Obrigado, Patrícia, por nos provocar! E daí nos fazer discutir mais um assunto interessante!
Valeu!
Abraços
Charbel
CurtirCurtir
Por que tudo que a ciência produz tem que ser importante para o Homem? Acho que aí está a diferença entre pesquisa pura e aplicada. Ambas tem seus os seus propósitos e valores. Neste caso descobrir o mecanismo que alterou a cor da pena e a bioquímica do processo e sua relação com a evolução, o comportamento e a sobrevivência da espécie de pica-pau, por exemplo, parece ser o mais importante. Com seu tipo de pensamento jamais descobriríamos os segredos do comportamento social dos primatas para entendermos melhor o comportamento humano. Não há a necessidade da ciência ser única e exclusivamente voltada para a melhoria da qualidade de vida humana. A Ciência Pura continuará sempre tendo o seu importante valor.
CurtirCurtir
A ciência constrói uma rede de conhecimento que permite a inovação, a reflexão, o entendimento.

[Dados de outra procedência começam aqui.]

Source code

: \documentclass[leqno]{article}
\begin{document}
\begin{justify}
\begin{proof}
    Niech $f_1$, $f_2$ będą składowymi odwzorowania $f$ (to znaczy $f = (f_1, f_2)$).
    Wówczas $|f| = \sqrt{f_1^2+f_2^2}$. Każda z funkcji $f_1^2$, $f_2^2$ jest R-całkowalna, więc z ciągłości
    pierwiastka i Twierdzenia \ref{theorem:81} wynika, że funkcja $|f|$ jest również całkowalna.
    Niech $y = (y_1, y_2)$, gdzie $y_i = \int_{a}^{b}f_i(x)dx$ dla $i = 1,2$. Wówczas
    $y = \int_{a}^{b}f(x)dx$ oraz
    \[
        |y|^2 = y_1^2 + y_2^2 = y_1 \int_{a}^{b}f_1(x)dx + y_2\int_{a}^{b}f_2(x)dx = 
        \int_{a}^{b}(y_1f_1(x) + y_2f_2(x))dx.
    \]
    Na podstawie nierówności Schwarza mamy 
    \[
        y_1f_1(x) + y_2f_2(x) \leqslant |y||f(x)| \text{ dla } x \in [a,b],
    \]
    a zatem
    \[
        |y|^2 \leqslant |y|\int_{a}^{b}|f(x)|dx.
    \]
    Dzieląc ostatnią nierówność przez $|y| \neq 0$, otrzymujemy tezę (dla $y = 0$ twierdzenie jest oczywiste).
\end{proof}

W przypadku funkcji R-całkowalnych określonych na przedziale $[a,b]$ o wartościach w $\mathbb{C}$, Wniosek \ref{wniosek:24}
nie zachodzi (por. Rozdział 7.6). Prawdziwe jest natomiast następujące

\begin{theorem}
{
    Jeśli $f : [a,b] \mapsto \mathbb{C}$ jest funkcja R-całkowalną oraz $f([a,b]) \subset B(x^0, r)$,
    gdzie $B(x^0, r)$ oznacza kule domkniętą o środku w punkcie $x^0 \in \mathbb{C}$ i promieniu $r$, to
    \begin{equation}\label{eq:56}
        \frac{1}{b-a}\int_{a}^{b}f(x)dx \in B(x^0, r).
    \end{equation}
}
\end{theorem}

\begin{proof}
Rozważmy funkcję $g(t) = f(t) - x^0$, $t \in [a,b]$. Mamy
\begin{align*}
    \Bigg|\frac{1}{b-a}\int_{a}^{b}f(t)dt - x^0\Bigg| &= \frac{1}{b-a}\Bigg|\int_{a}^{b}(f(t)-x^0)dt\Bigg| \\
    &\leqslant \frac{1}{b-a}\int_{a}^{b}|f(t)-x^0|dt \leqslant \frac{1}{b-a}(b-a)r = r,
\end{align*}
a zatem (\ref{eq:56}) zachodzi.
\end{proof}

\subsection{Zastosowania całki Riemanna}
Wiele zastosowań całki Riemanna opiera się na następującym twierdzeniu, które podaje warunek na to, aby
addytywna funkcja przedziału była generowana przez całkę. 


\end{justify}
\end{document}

Entre outras coisas, essa rede nos protege de problemas como o Zika.
Para construí-la, é preciso buscar o conhecimento verdadeiro, não o só a utilidade imediata. Sabemos quais mosquitos transmitem o vírus, sabemos de sua origem na África, sabemos que tipo de célula é afetada – tudo isso foi descoberto pela rede construída por entomólogos, exploradores, biólogos celulares, etc.
A ciência é meio e fim, tanto quanto a arte, para uma sociedade melhor.